What Really Caused Data Breaches in 2020?
Looking for the latest version?
Click the button!
First, a little background
Verizon’s 2021 Data Breach Investigations Report (DBIR) [1], an industry publication that analyzes cybersecurity incident and breach data from around the world, found that over 99% of all incident and breach events fall into one of only eight major categories. According to DBIR, social engineering and basic web application attacks account for over 50% of all incidents of breaches. Figure 5 from the report (shown below) shows the relative proportion of causes that fall within each classification pattern.

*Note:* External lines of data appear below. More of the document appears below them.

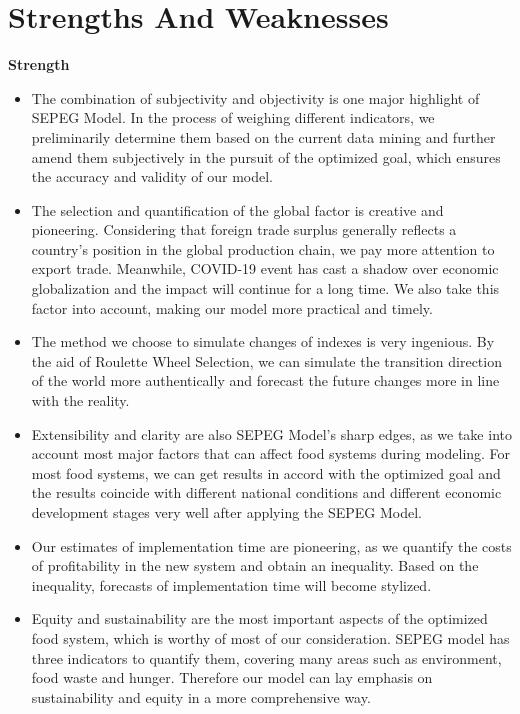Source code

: \documentclass{mcmthesis}
\begin{document}
\section{Strengths And Weaknesses}
\textbf{Strength}
\begin{itemize}
    \item The combination of subjectivity and objectivity is one major highlight of SEPEG Model. In the process of weighing different indicators, we preliminarily determine them based on the current data mining and further amend them subjectively in the pursuit of the optimized goal, which ensures the accuracy and validity of our model.
    
    \item The selection and quantification of the global factor is creative and pioneering. Considering that foreign trade surplus generally reflects a country's position in the global production chain, we pay more attention to export trade. Meanwhile, COVID-19 event has cast a shadow over economic globalization and the impact will continue for a long time. We also take this factor into account, making our model more practical and timely.
    
    \item The method we choose to simulate changes of indexes is very ingenious. By the aid of Roulette Wheel Selection, we can simulate the transition direction of the world more authentically and forecast the future changes more in line with the reality.
    
    \item Extensibility and clarity are also SEPEG Model's sharp edges, as we take into account most major factors that can affect food systems during modeling. For most food systems, we can get results in accord with the optimized goal and the results coincide with different national conditions and different economic development stages very well after applying the SEPEG Model.
    \item Our estimates of implementation time are pioneering,  as we quantify the costs of profitability in the new system and obtain an inequality. Based on the inequality, forecasts of implementation time will become stylized.
    \item Equity and sustainability are the most important aspects of the optimized food system, which is worthy of  most of our consideration. SEPEG model has three indicators to quantify them, covering many areas such as environment, food waste and hunger. Therefore our model can lay emphasis on sustainability and equity in a more comprehensive way.
    
\end{itemize}
\end{document}
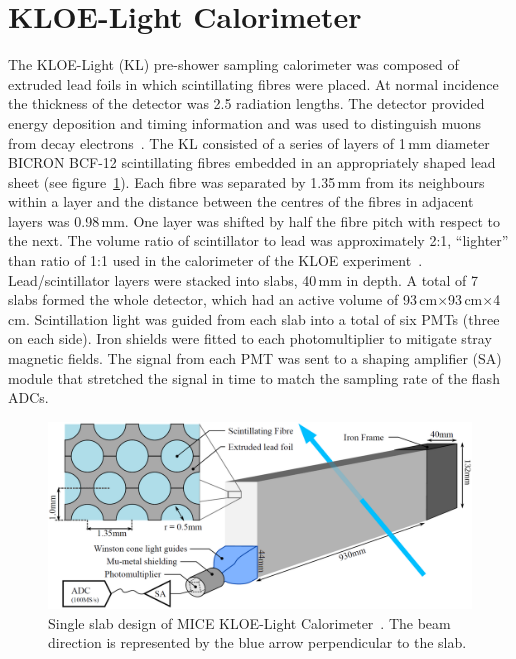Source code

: \graphicspath{ {04-KL/Figures/} }

\section{KLOE-Light Calorimeter}
\label{Sect:KL}

The KLOE-Light (KL) pre-shower sampling calorimeter was composed of
extruded lead foils in which scintillating fibres were placed.
At normal incidence the thickness of the detector was 2.5 radiation
lengths.
The detector provided energy deposition and timing information and was
used to distinguish muons from decay
electrons~\cite{2016JInst..11P3001A}.
The KL consisted of a series of layers of 1\,mm diameter BICRON BCF-12
scintillating fibres embedded in an appropriately shaped lead sheet
(see figure~\ref{fig:KL2}).
Each fibre was separated by 1.35\,mm from its neighbours within a
layer and the distance between the centres of the fibres in adjacent
layers was 0.98\,mm.
One layer was shifted by half the fibre pitch with respect to the next.
The volume ratio of scintillator to lead was approximately 2:1,
``lighter'' than ratio of 1:1 used in the calorimeter of the KLOE
experiment~\cite{Ambrosino:2009zza}. 
Lead/scintillator layers were stacked into slabs, 40\,mm in depth.
A total of 7 slabs formed the whole detector, which had an active
volume of 93\,cm$\times$93\,cm$\times$4\,cm.
Scintillation light was guided from each slab into a total of six PMTs
(three on each side).
Iron shields were fitted to each photomultiplier to mitigate stray magnetic fields.
The signal from each PMT was sent to a shaping amplifier (SA) module
that stretched the signal in time to match the sampling rate
of the flash ADCs. \\
\begin{figure}
  \begin{center}
    \includegraphics[width=0.8\columnwidth]{./04-KL/Figures/KL2_with_beam.png}
    \caption{Single slab design of MICE KLOE-Light Calorimeter~\cite{Overton:2014tka}.
    The beam direction is represented by the blue arrow perpendicular to the slab.
    }
    \label{fig:KL2}
  \end{center}
\end{figure}

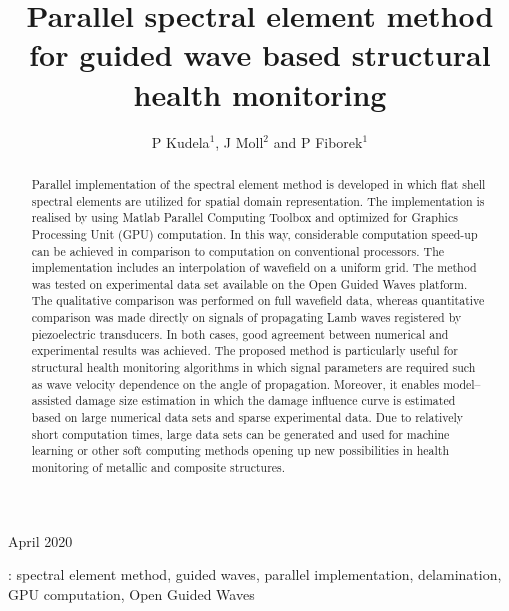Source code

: \documentclass[12pt]{iopart}
\begin{document}
\title[Parallel spectral element method for SHM]{Parallel spectral element method for guided wave based structural health monitoring}

\author{P Kudela\(^1\), J Moll\(^2\) and P Fiborek\(^1\)}

\address{\(^1\)Institute of Fluid Flow Machinery, Polish Academy of Sciences, Poland}
\address{\(^2\)J.W. Goethe--University, Department of Physics, 60438 Frankfurt, Germany}

\vspace{10pt}
\begin{indented}
\item[] April 2020
\end{indented}

\begin{abstract}
Parallel implementation of the spectral element method is developed in which flat shell spectral elements are utilized for spatial domain representation. The implementation is realised by using Matlab Parallel Computing Toolbox and optimized for Graphics Processing Unit (GPU) computation. In this way, considerable computation speed-up can be achieved in comparison to computation on conventional processors. The implementation includes an interpolation of wavefield on a uniform grid. The method was tested on experimental data set available on the Open Guided Waves platform. The qualitative comparison was performed on full wavefield data, whereas quantitative comparison was made directly on signals of propagating Lamb waves registered by piezoelectric transducers. In both cases, good agreement between numerical and experimental results was achieved. The proposed method is particularly useful for structural health monitoring algorithms in which signal parameters are required such as wave velocity dependence on the angle of propagation. Moreover, it enables model--assisted damage size estimation in which the damage influence curve is estimated based on large numerical data sets and sparse experimental data. Due to relatively short computation times, large data sets can be generated and used for machine learning or other soft computing methods opening up new possibilities in health monitoring of metallic and composite structures.
\end{abstract}

%
\vspace{2pc}
: spectral element method, guided waves, parallel implementation, delamination, GPU computation, Open Guided Waves\\
\end{document}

DBIR incident and breach classification patterns are based on clustering of data as opposed to how industry tends to group them when we talk about cybersecurity. Here are some examples of the types of incidents and breaches that fall within each group:
Source: DBIR [1]
- Social engineering: phishing emails 
- Basic web application attacks: SQL Injection 
- System intrusion: ransomware, malware, stolen credentials, hackers 
- Miscellaneous errors: misconfigurations 
- Privilege misuse: disgruntled employee data leak 
- Lost and stolen assets: stolen laptop or phone 
- Denial of service: DDoS attacks 
- Everything else: ATM card skimmers 
DBIR results were surprising to some of us. When we thought about 2020, it felt like hackers and ransomware should have been at the top (these fall under system intrusion). But that isn’t what Verizon’s data showed. What influences our perception of cybersecurity breach causes? Do those perceptions reflect reality? If the news media and the internet are leading us astray, maybe we can pinpoint what those influences are and systematically reduce our bias on those topics.
One way to address the question of what we perceive as cybersecurity incident and breach causes was inspired by Hannah Ritchie and Max Roser’s 2018 article [2] comparing causes of death data to what the New York Times, The Guardian, and Google Trends covered as causes of death. We adapted their approach to investigate the perceptions of cybersecurity incident and breach causes. We looked at five sources of data -- New York Times, The Guardian, Google Trends, Google Search, and scite.ai -- to compare how frequently their cybersecurity incident and breach coverage from 2020 fell into each one of DBIR’s classification patterns.
Our Analysis
Perceptions of Data Breach Causes
We were interested in comparing what DBIR, Google, news outlets, and academia reported as the causes of data breaches in 2020. To that end, we compiled keywords and search terms related to cybersecurity incidents and breaches for each of the eight DBIR categories. We searched for those terms across Google Trends, Google Search, New York Times, The Guardian, and Scite.ai using each outlet’s Application Programming Interface (API), inspected the search results for semantic context (e.g. phish email, not Phish the band), and tallied the number of hits in each category by outlet. Since we were interested in relative shares, we normalized the remaining counts by dividing them by the total for the year. Here is what we found:
People and news media create and engage with cybersecurity content for many reasons. Since our approach here was exploratory, we make the assumption that people tend to turn their attention and subsequently dedicate their resources to cybersecurity content that they feel will solve their most pressing cybersecurity problems. We also assume here that DBIR captures the “true” causes of breaches, as opposed to what people feel -- and would Google -- as the cause of breaches.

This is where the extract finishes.